Popular Mechanics explains how the Wingman system works,
Right now, two Humvees make up the Wingman experiment: a manned M151 Humvee and the unmanned M1097 Wingman vehicle. Inside the crewed vehicle, three soldiers are assigned to take over key Wingman tasks. One of them handles Wingman’s target detection and laser range-finding, the second drives the vehicle if necessary, and the third pulls the trigger on the Wingman’s gun.
The Army highlights a significant issue with the current Wingman’s armament system. Engineers indicate the program will be upgrading legacy gas-powered M2 .50-caliber machine gun and M240 7.62-millimeter machine gun to an electrically-driven weapon that does not jam like the gas-driven machine gun.
“One of the more significant upgrades will be to the weapon system with the addition of ARDEC’s Advanced Remote Armament System to solve an issue with its previous weapon, the M240B machine gun. While the ARAS system remains the same caliber, it is an electrically-driven gun that does not jam like the gas-driven machine gun.”
“Obviously if you’re a kilometer away from your vehicle, jams are not good,” Udvare said. “What’s nice about their electrically-driven system is that the incidents of jamming are greatly reduced.”
The Army’s solution: the Advanced Remote/Robotic Armament System (ARAS).
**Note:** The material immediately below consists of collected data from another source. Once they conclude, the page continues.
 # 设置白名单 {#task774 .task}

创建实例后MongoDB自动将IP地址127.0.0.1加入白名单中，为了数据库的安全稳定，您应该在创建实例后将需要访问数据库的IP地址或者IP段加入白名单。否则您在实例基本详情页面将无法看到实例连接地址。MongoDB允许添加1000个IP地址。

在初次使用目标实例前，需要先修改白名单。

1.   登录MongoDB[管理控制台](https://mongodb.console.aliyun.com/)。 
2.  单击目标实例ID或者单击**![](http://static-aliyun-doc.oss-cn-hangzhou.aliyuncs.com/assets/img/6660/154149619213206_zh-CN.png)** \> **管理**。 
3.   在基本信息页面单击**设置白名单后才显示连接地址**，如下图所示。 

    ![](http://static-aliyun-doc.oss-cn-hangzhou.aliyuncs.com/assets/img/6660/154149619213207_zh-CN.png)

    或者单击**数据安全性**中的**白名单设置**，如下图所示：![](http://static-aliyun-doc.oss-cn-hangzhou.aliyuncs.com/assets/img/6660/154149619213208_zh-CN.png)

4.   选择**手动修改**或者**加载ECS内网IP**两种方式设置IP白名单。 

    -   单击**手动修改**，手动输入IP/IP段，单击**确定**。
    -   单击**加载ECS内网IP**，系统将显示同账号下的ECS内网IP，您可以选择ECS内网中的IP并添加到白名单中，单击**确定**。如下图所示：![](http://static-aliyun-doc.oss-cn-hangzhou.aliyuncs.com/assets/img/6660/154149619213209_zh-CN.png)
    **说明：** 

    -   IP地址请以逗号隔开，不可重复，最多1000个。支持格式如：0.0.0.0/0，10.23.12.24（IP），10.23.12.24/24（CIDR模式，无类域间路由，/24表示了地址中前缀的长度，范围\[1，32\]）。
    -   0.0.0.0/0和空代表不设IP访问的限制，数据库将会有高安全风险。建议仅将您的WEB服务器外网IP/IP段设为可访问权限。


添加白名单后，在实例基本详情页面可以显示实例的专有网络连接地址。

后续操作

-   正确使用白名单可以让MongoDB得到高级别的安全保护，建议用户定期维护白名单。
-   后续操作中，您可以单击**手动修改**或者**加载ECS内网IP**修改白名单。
Popular Mechanics dissects the ARAS system and how it is a fitting upgrade to legacy gas weapons:
ARAS is a complete 7.62-millimeter machine gun that weighs 410 lbs. including the mount and 1,500 rounds of ammunition. ARAS has a heavy, fluted barrel that can survive burning through its entire ammo supply in less than five minutes. The gun is capable of 360-degree fire, 90-degree elevation and -30-degree depression. The system can load a fresh ammo pack in just six seconds. ARAS is paired with the Autonomous Remote Engagement System, which uses vision-based automatic target detection and user-specified target selection.
In May, the killer robotic Humvees are expected join engineers at “Grayling, Michigan, or Fort Benning, Georgia, to become certified in daytime operations on a Scout Gunnery Table VI course,” confirmed the Army.
In May, engineers are slated to take the two-vehicle set, which also includes a command and control Humvee manned by five personnel, to Grayling, Michigan, or Fort Benning, Georgia, to become certified in daytime operations on a Scout Gunnery Table VI course. The course is the same one used to train and qualify ground combat vehicle crews before they advance to larger warfighting exercises.
Military personnel could get their first opportunity to work side by side with the killer robotic Humvee come October, when “engineers hope to conduct an operational user assessment at Fort Benning using Soldiers and Marines,” added the Army.
“We saw the Table VI as an opportunity,” Udvare said. “The course may not test all of our capabilities and may not show all of our flaws, but at least it’s a beginning point to start to assess these platforms and drive technology.”
“By 2035, advances in technology may allow a Soldier to manage multiple assets such as combat vehicles, unmanned aerial vehicles and reconnaissance vehicles at the same time in combat, Udvare said.
“Autonomous systems aren’t going to be smart enough to be on their own for decades,” Udvare added.
“How we make split decisions on what we process in our environment … is very complex”
“To add autonomous platforms to the manned formations and have both the man and the machine work side-by-side to accomplish a mission is pretty powerful,” Udvare said.